David E. Jackson can truly be called a “son of the American Revolution.” His father Edward Jackson and his Uncle George Jackson, both served as Virginian Militia Officers during the Revolutionary War. During the War of 1812, David was commissioned as an Ensign in the 19th Infantry in Virginia. The family had two other Military Patriots. Genealogy records show that War of 1812 hero and seventh President of the United States, Andrew Jackson, was his older cousin. In addition, David’s nephew Colonel Thomas J. “Stonewall” Jackson, led the victorious battle against the Union at Harper’s Ferry, Maryland, during the Civil War in 1862.
David was born in Buckhannon, Virginia (now West Virginia), on October 30, 1788, into a prominent wealthy family. In addition to learning the business, farming, hunting and surveying skills of his father, he was educated at the Virginia Randolph Academy. In 1809, at age 21, David married Juliet Norris and the couple had four children.
In 1822, David saw an ad in a Missouri newspaper, seeking young men to travel the Missouri River to the Rocky Mountains, to be employed as hunters with the Rocky Mountain Trading Company. Although his wife was against the idea, David saw this as a great opportunity to explore and gain wealth. He joined the company, along with many other young men, such as Jim Bridger, William Sublette, and Jedediah Smith. His wife and children remained in VA.
For eight years David pursued this adventure, fraught with troubles, including harsh weather, difficult terrain, competition from Canadian, British and French trading companies, and both kindness and treachery from the Native tribes. The company suffered many losses as their beaver pelts were often stolen. Many hunters died under the harsh conditions or by murder at the hands of competitors or tribes.
Eventually David Jackson, William Sublette and Jedediah Smith, finding trust in each other, formed their own company, “Smith, Jackson and Sublette.” After long periods of hunting, David often returned to the beautiful valley in the Teton Mountains, which Sublette eventually dubbed “Jackson’s Hole.” (Today, the town of Jackson, WY, in that valley, bears his name.) By 1830, David was tired of the whole fur trading experience and he returned east, without amassing his fortune. He reunited with his son William Pitt Jackson in St. Genevieve, MO, in the early 1830’s, but not with his wife or three other children.

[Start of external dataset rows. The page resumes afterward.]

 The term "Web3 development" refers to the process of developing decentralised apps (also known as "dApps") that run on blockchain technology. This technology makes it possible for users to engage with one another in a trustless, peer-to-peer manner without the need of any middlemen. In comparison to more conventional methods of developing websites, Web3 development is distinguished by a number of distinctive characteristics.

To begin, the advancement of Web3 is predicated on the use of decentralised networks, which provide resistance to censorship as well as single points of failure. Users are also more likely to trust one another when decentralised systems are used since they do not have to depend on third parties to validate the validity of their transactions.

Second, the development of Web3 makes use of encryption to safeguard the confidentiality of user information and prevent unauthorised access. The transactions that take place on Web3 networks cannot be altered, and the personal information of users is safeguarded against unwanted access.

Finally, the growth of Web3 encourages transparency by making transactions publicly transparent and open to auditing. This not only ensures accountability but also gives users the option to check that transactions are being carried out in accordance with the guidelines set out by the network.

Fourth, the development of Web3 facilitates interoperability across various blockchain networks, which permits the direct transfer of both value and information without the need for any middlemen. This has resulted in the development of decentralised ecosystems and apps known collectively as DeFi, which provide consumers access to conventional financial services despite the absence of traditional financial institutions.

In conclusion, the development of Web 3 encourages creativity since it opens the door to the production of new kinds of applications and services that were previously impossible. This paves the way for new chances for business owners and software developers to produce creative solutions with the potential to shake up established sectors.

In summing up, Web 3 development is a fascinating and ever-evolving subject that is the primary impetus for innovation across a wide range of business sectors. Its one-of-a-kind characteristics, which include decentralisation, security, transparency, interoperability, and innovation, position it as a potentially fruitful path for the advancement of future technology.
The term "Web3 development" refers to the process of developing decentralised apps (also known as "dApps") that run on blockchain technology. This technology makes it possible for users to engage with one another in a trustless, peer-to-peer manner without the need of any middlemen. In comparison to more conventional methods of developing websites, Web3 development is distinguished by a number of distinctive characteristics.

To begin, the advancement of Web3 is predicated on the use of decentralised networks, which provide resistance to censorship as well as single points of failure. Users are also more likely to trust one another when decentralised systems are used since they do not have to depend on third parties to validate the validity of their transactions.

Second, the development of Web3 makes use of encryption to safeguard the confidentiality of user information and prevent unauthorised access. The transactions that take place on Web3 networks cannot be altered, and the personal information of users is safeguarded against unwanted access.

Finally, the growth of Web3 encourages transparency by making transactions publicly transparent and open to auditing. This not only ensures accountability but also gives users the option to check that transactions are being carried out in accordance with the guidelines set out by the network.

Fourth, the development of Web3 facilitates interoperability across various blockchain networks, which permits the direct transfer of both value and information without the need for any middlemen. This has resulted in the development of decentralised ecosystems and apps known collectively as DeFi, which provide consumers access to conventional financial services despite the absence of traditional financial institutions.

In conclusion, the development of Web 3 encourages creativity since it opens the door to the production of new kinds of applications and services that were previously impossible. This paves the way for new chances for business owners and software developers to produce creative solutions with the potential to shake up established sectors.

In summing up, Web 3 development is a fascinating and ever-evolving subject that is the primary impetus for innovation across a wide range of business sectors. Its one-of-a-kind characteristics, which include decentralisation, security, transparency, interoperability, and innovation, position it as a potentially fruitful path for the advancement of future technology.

On a business trip to Paris, Tennessee in 1837, David became ill with Typhus Fever. By December 1837, although gravely ill, he managed to write a letter to his oldest son Edward John Jackson, known as “Ned,” asking him to conclude all his business dealings. He provided his son a thorough written account of all the money that was owed to him, and all the debts he had yet to pay. David died shortly after that at age 49, on December 24, 1837, in Paris, TN. He was a long time member of the Masons, and upon his death David was buried by fellow Masons from Paris, TN, in the Paris City Cemetery, Henry County, TN.